Daenerys turned to Jon as she asked, “Are you ready for this Jon? Ready to end the tyrannical rule of Cersei and get revenge for both our families.”

 

Jon looked into her eyes and replied, “Of course my love we will win the day and rule as husband and……”

 

Suddenly the power went out and Kel’Izzack gasped, “What! No! I can’t miss this! What in the blazes!”

 

He suddenly jumped up and yelled at one of his attendants, “What is going on here! Why is it dark!”

 

His skeletal attendant looked at the ceiling puzzled, “The human sorcery has stopped my lord.”

 

“It’s not sorcery you idiot it’s its blast that cursed wikipedia you go there to read one thing and before you know it you’re reading about sonic the hedgehog.

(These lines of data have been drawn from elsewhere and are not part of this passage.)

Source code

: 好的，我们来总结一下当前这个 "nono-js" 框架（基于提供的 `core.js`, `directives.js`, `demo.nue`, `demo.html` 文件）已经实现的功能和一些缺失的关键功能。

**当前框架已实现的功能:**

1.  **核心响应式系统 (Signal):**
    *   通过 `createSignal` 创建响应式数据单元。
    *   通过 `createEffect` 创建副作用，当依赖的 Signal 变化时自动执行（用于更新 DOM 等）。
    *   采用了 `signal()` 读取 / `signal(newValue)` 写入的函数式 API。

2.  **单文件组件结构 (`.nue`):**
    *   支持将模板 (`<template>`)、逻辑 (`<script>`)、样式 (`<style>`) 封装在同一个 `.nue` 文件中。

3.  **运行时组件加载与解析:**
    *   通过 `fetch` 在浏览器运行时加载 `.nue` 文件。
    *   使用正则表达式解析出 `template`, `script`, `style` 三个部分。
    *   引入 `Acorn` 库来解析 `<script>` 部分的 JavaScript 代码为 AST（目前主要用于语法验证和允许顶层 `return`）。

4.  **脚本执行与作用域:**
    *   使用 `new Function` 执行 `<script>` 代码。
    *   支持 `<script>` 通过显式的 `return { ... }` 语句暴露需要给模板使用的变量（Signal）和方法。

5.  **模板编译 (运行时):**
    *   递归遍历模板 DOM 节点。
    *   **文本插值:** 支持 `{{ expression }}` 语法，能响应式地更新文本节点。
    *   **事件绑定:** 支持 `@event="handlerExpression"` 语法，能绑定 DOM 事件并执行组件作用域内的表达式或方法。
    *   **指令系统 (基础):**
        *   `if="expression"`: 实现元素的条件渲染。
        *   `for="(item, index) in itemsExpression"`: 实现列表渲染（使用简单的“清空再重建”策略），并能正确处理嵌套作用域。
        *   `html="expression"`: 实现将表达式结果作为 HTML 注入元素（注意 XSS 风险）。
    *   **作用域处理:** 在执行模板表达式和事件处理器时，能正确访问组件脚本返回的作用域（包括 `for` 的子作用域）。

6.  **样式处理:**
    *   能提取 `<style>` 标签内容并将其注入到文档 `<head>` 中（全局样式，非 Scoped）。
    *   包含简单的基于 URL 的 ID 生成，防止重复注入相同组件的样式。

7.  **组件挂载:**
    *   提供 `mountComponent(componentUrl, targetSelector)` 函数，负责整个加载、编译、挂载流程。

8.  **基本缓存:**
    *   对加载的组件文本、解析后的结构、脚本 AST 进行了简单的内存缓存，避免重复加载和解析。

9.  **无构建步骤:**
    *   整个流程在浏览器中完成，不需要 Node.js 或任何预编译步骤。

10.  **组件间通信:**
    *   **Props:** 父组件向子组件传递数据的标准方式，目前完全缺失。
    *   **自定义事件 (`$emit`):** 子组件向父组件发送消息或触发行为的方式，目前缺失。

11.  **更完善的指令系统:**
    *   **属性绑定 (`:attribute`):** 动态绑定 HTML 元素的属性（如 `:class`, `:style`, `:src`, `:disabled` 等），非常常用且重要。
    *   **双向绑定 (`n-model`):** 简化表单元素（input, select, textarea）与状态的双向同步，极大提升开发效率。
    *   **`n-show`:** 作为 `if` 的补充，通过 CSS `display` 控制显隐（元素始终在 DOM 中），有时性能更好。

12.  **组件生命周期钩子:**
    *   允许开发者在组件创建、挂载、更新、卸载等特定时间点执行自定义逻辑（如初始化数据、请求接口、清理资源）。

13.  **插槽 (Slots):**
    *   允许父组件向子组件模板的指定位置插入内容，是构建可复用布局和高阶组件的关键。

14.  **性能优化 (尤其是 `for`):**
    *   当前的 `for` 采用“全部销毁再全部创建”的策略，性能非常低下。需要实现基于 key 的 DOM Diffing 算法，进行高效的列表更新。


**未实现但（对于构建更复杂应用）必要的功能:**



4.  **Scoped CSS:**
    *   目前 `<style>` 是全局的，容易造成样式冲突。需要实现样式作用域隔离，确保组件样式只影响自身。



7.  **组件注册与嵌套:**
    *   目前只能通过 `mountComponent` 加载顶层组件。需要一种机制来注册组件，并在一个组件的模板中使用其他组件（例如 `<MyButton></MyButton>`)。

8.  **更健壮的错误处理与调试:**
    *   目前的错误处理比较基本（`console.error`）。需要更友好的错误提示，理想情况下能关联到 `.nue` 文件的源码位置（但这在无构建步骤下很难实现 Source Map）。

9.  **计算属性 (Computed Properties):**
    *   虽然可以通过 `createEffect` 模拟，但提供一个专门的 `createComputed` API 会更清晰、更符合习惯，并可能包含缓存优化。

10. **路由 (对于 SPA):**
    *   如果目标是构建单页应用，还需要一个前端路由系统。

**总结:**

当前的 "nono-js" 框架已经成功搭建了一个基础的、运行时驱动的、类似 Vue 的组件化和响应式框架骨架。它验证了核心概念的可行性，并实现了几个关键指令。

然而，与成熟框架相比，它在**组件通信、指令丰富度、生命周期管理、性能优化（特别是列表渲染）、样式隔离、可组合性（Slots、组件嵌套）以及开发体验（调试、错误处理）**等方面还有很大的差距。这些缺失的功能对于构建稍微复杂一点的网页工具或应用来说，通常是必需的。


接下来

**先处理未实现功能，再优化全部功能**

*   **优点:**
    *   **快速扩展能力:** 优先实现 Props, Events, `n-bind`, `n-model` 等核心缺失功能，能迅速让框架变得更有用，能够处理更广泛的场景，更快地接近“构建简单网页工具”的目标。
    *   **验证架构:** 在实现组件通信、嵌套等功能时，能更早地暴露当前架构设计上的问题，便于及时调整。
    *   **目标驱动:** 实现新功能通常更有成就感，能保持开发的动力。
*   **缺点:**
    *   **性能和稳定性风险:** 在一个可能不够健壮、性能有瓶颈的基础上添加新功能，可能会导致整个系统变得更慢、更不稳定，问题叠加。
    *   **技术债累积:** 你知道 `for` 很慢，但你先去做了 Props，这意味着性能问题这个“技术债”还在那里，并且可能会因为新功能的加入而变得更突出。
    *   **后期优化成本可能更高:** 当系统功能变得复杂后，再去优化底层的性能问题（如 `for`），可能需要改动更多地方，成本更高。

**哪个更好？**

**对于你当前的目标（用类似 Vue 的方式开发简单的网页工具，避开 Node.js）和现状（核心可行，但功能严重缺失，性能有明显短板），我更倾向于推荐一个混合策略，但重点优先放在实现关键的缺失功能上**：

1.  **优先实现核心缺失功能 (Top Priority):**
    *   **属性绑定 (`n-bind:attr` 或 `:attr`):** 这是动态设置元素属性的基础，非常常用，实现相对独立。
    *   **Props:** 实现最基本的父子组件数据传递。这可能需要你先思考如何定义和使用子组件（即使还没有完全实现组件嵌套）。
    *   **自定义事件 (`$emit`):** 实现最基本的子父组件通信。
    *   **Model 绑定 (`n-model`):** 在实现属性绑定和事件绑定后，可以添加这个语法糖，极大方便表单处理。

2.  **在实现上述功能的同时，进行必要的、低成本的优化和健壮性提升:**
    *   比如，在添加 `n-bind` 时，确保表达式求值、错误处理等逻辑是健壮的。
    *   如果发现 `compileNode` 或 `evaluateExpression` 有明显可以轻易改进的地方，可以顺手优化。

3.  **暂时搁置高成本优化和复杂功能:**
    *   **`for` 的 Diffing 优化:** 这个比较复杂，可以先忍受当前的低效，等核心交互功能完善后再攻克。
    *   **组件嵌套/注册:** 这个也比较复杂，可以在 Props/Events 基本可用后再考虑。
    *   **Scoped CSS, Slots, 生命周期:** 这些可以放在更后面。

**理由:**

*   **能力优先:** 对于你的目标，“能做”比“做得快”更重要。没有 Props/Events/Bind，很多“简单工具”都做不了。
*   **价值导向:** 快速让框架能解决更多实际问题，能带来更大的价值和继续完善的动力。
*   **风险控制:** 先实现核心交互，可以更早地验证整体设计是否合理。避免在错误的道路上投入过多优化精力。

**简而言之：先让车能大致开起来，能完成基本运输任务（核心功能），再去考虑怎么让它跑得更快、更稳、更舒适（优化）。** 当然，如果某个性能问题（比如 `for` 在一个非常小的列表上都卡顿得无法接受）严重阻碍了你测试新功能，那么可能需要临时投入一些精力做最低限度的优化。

Human magic is most foul!”

 

They both then noticed the sound of muffled gunfire and made their way to the window. Below them they could see an explosion erupted from the warehouse next to the office building they were in as a truck sped into the building.

 

“What in the seven hells is going on! Quickly we must make haste for the portal!”

 

Kel’Izzack ran to the elevator and pushed the down button however to his puzzlement it did not illuminate nor did the doors open.

 

A few minutes later frothing with rage Kel’Izzack watched helplessly as they the truck they had seen drive into the warehouse, leave it and speed into the night blaring some awful racket.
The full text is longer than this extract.